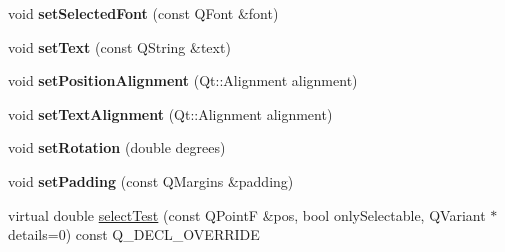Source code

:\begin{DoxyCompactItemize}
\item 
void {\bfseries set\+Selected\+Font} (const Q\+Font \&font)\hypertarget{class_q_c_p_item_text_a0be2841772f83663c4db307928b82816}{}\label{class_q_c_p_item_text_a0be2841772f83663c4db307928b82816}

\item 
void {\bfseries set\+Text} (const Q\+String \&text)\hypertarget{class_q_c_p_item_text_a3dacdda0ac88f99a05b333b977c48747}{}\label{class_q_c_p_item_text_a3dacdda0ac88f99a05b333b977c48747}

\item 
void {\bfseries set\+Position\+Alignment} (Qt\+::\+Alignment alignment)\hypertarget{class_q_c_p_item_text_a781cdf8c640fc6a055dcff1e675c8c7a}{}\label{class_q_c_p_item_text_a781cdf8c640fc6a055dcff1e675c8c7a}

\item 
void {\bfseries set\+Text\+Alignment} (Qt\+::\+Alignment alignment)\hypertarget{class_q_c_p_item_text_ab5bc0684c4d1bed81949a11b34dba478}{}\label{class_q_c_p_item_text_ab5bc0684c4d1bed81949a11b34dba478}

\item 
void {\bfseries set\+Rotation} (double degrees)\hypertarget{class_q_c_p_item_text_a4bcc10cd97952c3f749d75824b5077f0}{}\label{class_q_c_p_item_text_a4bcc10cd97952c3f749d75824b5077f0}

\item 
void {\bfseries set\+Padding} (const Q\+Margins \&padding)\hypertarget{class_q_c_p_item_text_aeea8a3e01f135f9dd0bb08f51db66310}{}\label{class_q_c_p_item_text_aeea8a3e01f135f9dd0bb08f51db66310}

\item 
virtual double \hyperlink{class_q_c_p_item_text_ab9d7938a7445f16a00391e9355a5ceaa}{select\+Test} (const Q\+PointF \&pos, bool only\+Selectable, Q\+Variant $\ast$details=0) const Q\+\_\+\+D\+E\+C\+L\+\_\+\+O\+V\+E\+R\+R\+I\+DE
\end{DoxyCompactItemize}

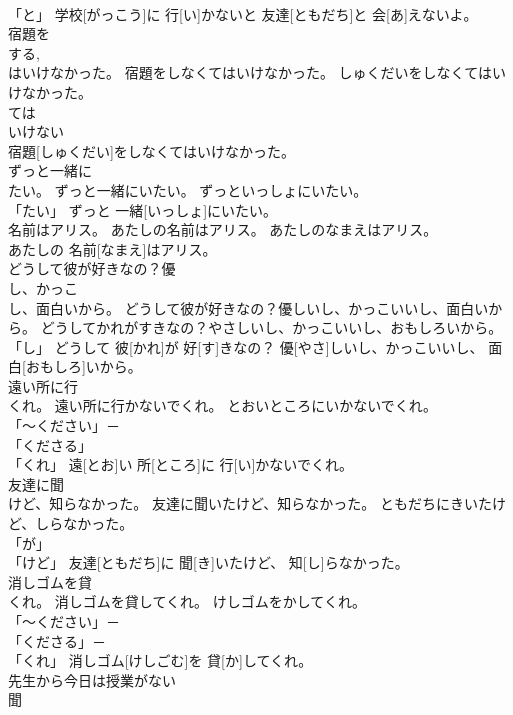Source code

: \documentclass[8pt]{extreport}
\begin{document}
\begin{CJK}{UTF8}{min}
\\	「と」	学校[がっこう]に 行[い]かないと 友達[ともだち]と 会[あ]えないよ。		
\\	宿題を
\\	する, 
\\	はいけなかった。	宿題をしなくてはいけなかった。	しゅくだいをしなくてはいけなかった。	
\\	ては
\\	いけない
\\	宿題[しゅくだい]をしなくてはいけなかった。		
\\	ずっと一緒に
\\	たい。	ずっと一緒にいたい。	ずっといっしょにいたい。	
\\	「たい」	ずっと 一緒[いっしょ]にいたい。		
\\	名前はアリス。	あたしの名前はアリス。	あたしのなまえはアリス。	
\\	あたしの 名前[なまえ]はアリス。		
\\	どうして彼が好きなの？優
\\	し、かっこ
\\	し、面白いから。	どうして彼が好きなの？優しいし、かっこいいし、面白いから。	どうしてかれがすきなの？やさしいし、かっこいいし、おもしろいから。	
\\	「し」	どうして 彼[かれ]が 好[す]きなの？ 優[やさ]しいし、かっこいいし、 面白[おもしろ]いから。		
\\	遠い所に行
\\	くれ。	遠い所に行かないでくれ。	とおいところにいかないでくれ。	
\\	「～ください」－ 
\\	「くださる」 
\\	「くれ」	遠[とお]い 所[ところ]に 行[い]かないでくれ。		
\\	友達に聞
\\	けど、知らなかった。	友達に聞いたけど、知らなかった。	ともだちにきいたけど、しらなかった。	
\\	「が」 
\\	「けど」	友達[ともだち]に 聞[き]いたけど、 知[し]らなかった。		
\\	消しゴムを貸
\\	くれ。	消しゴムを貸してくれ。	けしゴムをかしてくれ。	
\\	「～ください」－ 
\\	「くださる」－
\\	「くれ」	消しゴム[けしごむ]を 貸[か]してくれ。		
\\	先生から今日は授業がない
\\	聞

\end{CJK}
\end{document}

◆ **ASSIGNMENT**: Say how many lines of the data above have the string "bfseries" in them, and write nothing besides that number.

◆ **SOLUTION**: 6